[Exercise]
Filter the records for "date" and keep each line that has it.

[Data for the task]
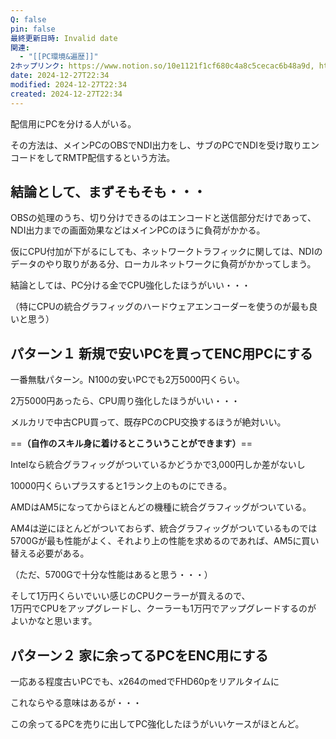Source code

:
 ```yaml
---
Q: false
pin: false
最終更新日時: Invalid date
関連:
  - "[[PC環境&遍歴]]"
2ホップリンク: https://www.notion.so/10e1121f1cf680c4a8c5cecac6b48a9d, https://www.notion.so/1201121f1cf68035a870db26fd6eed98, https://www.notion.so/1201121f1cf680deb46eef35d04c268d, https://www.notion.so/1211121f1cf6802386d1fdf5fe0b03f4, https://www.notion.so/1d8438c238c44e1385993f33636f0fbd, https://www.notion.so/264cf34df21246b78f4df2fd592f734d, https://www.notion.so/4c21e168c38c4c40971d368dc1a63347, https://www.notion.so/5d3b6c787dd546cfbabeae3fa7311715, https://www.notion.so/61f07e380208485594fb69d25c212af8, https://www.notion.so/685ee866407a41babbd548581ebdcd8b
date: 2024-12-27T22:34
modified: 2024-12-27T22:34
created: 2024-12-27T22:34
---
```

配信用にPCを分ける人がいる。

その方法は、メインPCのOBSでNDI出力をし、サブのPCでNDIを受け取りエンコードをしてRMTP配信するという方法。

## 結論として、まずそもそも・・・

OBSの処理のうち、切り分けできるのはエンコードと送信部分だけであって、  
NDI出力までの画面効果などはメインPCのほうに負荷がかかる。  

仮にCPU付加が下がるにしても、ネットワークトラフィックに関しては、NDIのデータのやり取りがある分、ローカルネットワークに負荷がかかってしまう。

結論としては、PC分ける金でCPU強化したほうがいい・・・

（特にCPUの統合グラフィッグのハードウェアエンコーダーを使うのが最も良いと思う）

  

## パターン１ 新規で安いPCを買ってENC用PCにする

一番無駄パターン。N100の安いPCでも2万5000円くらい。

2万5000円あったら、CPU周り強化したほうがいい・・・

メルカリで中古CPU買って、既存PCのCPU交換するほうが絶対いい。

==**（自作のスキル身に着けるとこういうことができます）**==

  

Intelなら統合グラフィッグがついているかどうかで3,000円しか差がないし

10000円くらいプラスすると1ランク上のものにできる。

  

AMDはAM5になってからほとんどの機種に統合グラフィッグがついている。

AM4は逆にほとんどがついておらず、統合グラフィッグがついているものでは5700Gが最も性能がよく、それより上の性能を求めるのであれば、AM5に買い替える必要がある。

（ただ、5700Gで十分な性能はあると思う・・・）

  

そして1万円くらいでいい感じのCPUクーラーが買えるので、  
1万円でCPUをアップグレードし、クーラーも1万円でアップグレードするのが  
よいかなと思います。  

  

## パターン２ 家に余ってるPCをENC用にする

一応ある程度古いPCでも、x264のmedでFHD60pをリアルタイムに

  

これならやる意味はあるが・・・

この余ってるPCを売りに出してPC強化したほうがいいケースがほとんど。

[Solution for this problem]
最終更新日時: Invalid date
date: 2024-12-27T22:34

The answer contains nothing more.